THE DATA section start

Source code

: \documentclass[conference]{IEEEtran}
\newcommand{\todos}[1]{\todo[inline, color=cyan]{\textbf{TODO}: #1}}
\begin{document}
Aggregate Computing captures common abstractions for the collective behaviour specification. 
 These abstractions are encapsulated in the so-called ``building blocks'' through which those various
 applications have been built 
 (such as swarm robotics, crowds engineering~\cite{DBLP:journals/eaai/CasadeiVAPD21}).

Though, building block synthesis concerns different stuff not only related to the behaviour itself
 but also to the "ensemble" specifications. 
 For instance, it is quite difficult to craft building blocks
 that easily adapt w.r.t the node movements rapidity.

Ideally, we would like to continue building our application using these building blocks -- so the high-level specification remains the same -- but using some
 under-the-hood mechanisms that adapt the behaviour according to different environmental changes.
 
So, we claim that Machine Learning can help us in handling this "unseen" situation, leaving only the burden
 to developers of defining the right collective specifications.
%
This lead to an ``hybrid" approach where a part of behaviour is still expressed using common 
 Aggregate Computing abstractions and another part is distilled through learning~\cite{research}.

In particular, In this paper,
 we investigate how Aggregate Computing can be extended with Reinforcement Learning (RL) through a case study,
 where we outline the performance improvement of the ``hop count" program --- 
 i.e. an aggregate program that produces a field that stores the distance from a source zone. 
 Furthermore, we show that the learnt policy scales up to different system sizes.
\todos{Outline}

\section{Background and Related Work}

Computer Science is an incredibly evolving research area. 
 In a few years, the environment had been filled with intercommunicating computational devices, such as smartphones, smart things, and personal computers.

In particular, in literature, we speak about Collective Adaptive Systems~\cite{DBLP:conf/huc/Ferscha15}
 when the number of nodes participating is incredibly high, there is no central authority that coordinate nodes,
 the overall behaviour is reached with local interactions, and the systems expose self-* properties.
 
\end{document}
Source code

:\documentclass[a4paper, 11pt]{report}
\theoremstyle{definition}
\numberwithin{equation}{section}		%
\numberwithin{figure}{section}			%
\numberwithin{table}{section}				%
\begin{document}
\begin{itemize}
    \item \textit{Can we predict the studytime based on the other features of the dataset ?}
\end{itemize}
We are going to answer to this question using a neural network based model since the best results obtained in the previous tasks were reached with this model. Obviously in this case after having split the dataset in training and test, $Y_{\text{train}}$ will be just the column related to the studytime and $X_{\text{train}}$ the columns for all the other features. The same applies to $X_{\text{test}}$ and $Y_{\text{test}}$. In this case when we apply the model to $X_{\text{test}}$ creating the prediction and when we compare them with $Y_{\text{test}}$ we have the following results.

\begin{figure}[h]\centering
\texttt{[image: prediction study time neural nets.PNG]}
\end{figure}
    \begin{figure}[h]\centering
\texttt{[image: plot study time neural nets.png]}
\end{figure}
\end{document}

THE DATA section end

Can you repeat, word for word, every line above from the one containing "to developers of" down to the one containing "where we outline", including both?

OUTPUT OF THE TASK —
 to developers of defining the right collective specifications.
%
This lead to an ``hybrid" approach where a part of behaviour is still expressed using common 
 Aggregate Computing abstractions and another part is distilled through learning~\cite{research}.

In particular, In this paper,
 we investigate how Aggregate Computing can be extended with Reinforcement Learning (RL) through a case study,
 where we outline the performance improvement of the ``hop count" program --- 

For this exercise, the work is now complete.